By: Kaitlyn McKay, Columnist
In “Nightcrawler,” Lou Bloom (Jake Gyllenhaal), a driven, but unsettling man searching for a job, discovers a new interest in filming crime scenes and selling the footage to local news stations as a freelance cameraman. After being encouraged to continue his work by his buyer, morning news director Nina Romina (Rene Russo), each crime scene Lou visits becomes more and more exploited. Eventually it becomes clear to the viewer that Lou, and the news station that accepts his footage, are morally and ethically corrupt.
In the first ten minutes, the audience knows exactly what kind of person Lou is: a thief, liar and possibly be a sociopath. “Nightcrawler” is the type of film where everything revolves around its protagonist and everyone else is a means to an end for the protagonist to achieve his goal and Jake Gyllenhaal is creepy and unnerving as Lou.
As the film goes on, the news gets more and more corrupt and the local news station shows graphic footage like people being recovered from car crashes.
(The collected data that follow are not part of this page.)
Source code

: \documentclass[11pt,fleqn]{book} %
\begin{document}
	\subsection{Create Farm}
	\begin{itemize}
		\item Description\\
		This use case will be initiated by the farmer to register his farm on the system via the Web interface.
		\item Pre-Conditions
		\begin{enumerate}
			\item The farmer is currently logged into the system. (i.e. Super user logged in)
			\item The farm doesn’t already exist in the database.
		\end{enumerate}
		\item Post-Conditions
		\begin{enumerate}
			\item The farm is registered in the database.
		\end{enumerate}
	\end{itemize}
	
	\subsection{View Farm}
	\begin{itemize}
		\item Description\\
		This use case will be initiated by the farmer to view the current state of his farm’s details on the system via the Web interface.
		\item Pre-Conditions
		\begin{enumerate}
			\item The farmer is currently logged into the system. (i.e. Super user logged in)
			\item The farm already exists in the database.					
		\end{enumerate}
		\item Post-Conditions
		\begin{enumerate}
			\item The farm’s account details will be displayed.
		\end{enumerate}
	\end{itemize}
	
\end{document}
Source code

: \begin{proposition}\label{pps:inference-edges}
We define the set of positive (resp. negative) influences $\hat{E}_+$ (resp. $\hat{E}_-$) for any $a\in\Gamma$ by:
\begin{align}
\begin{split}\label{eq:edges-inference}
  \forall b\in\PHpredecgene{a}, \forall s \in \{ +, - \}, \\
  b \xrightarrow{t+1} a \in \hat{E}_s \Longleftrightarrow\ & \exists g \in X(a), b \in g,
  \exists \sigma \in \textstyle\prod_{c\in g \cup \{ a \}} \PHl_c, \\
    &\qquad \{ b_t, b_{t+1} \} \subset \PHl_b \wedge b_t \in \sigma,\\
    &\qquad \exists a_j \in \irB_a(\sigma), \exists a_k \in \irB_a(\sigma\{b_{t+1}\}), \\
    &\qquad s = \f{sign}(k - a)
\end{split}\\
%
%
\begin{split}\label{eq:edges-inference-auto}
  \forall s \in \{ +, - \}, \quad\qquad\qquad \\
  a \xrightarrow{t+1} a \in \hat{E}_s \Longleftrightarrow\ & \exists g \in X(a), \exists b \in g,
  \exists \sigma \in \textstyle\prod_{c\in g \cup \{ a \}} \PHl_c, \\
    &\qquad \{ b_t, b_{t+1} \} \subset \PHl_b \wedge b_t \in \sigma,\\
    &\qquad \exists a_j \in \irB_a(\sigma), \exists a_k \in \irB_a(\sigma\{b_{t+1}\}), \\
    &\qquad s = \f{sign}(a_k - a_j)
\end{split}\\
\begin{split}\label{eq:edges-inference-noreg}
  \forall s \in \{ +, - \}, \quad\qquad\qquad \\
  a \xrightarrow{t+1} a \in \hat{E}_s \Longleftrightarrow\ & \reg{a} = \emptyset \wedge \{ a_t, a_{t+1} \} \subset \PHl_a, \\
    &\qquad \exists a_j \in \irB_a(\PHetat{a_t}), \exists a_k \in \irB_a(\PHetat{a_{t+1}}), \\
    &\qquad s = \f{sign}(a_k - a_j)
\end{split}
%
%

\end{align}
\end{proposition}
By the end of the film, Lou even manages to get to a home invasion crime scene before the police and films the dead bodies. It’s fascinating to watch how far Lou will go to get the “best” footage to sell at the highest price.
However, the film does show some signs of being a directorial debut as it is screenwriter Dan Gilroy’s first. With some directing-related awkwardness in a few scenes, and an unnecessary “romance” between Lou and Nina that doesn’t add anything to the film, there is room for improvement.
“Nightcrawler” can be interpreted as a dark satire of the news, as Nina is genuinely impressed at when Lou shows her his latest, gruesome footage at the end of the film. At two-hours, “Nightcrawler” is a slow, gradual build-up that does pay off at the end, but some may not find the ending satisfying.